Pulmonary fibrosis is a devastating disease that leads to progressive scarring of the lungs. Fibrotic scarring causes lung tissue stiffness, which leads to breathing difficulties and reduces oxygen concentration in the bloodstream, ultimately resulting in organ failure. For treating pulmonary fibrosis, presently the pharmacological arsenal involves only two drugs, pirfenidone and nintedanib, which work to slow down the disease progression but do not completely halt its advancement. In other words, there is no permanent cure for it.
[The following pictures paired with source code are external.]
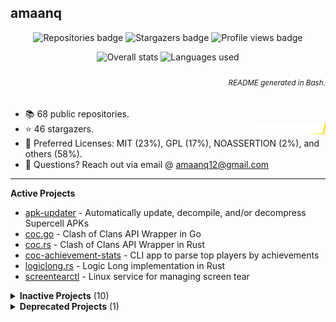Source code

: ## amaanq

<p align="center">
	<img alt="Repositories badge" src="https://img.shields.io/badge/Public%20Repositories-68-%23248eb7" />
	<img alt="Stargazers badge" src="https://img.shields.io/badge/Stargazers-46-%23bf5d2f" />
	<img alt="Profile views badge" src="https://komarev.com/ghpvc/?username=amaanq&style=flat" />
</p>

<p align="center">
	<img alt="Overall stats" height = "130"
	src="https://github-readme-stats.vercel.app/api?username=amaanq&show_icons=true&theme=tokyonight&hide=stars&count_private=true&title_color=0x005ACE&icon_color=0x005ACE&hide_title=true" />
	<img alt="Languages used" height = "130"
	src="https://github-readme-stats.vercel.app/api/top-langs/?username=amaanq&layout=compact&theme=tokyonight&title_color=0x005ACE&icon_color=0x005ACE&hide_title=true"/>
</p>

<h6 align="right">
	<sub>
		README generated in Bash.
	</sub>
</h6>

- 📚️ 68 public repositories.
- ⭐️ 46 stargazers. <img align="right" alt="Stars graph" src="sparklines/stargazers.svg" height="18px" />
- 📃️ Preferred Licenses: MIT (23%), GPL (17%), NOASSERTION (2%), and others (58%).
- 📧 Questions? Reach out via email @ amaanq12@gmail.com
<!-- - 💻️ Programming Languages: Go (35%), Rust (26%), Python (14%), and others (25%). -->

---

**Active Projects**

- [apk-updater](https://github.com/amaanq/apk-updater) - Automatically update, decompile, and/or decompress Supercell APKs
- [coc.go](https://github.com/amaanq/coc.go) - Clash of Clans API Wrapper in Go
- [coc.rs](https://github.com/amaanq/coc.rs) - Clash of Clans API Wrapper in Rust
- [coc-achievement-stats](https://github.com/amaanq/coc-achievement-stats) - CLI app to parse top players by achievements
- [logiclong.rs](https://github.com/amaanq/logiclong-rs) - Logic Long implementation in Rust
- [screentearctl](https://github.com/amaanq/screentearctl) - Linux service for managing screen tear

<details>
<summary><b>Inactive Projects</b> (10)</summary>

- [bytestream](https://github.com/amaanq/bytestream) - Low level look at Supercell bytestream protocol
- [clash-assets](https://github.com/amaanq/clash-assets) - Unpacked game assets
- [cr.go](https://github.com/amaanq/cr.go) - Clash Royale API Wrapper in Go
- [Falcon8Reverse](https://github.com/amaanq/Falcon8Reverse) - Writing software to interact with Falcon 8 Keypad
- [libpain](https://github.com/amaanq/libpain) - Demo of how to compile standalone C++ code to Android and hook with Frida
- [sc-compression.go](https://github.com/amaanq/sc-compression.go) - Supercell asset (de)compression tool (in Go)
- [sc-compression.py](https://github.com/amaanq/sc-compression.py) - Supercell asset (de)compression tool (in Python)
- [sc-compression.rs](https://github.com/amaanq/sc-compression.rs) - Supercell asset (de)compression tool (in Rust)
- [vscode-hexeditor-varint](https://github.com/amaanq/vscode-hexeditor-varint) - Fork that adds varint support
- [widgets](https://github.com/amaanq/widgets) - Wrappers to enhance the discordgo package

</details>

<details>
<summary><b>Deprecated Projects</b> (1)</summary>

- [bytestream-rs](https://github.com/amaanq/bytestream-rs) - Moved [here](https://github.com/amaanq/bytestream_derive)

</details>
This is why the latest research findings on an over-the-counter cough syrup ingredient (dextromethorphan) having the potential to treat pulmonary fibrosis have given a new ray of hope to those afflicted by pulmonary fibrosis.
The research, which was published in the December 2024 edition of the Science Translational journal and conducted by the scientists at the European Molecular Biology Laboratory (EMBL), has shown how dextromethorphan, which is available as a cough medicine around the world, can impede the collagen that forms scars inside cells, reducing lung fibrosis. Dextromethorphan, a common ingredient present in cough syrups due to its antitussive properties, has been studied in various experimental models, including the scar-in-a-jar model, human precision-cut lung slice models, and lung fibroblasts (cells involved in lung scarring).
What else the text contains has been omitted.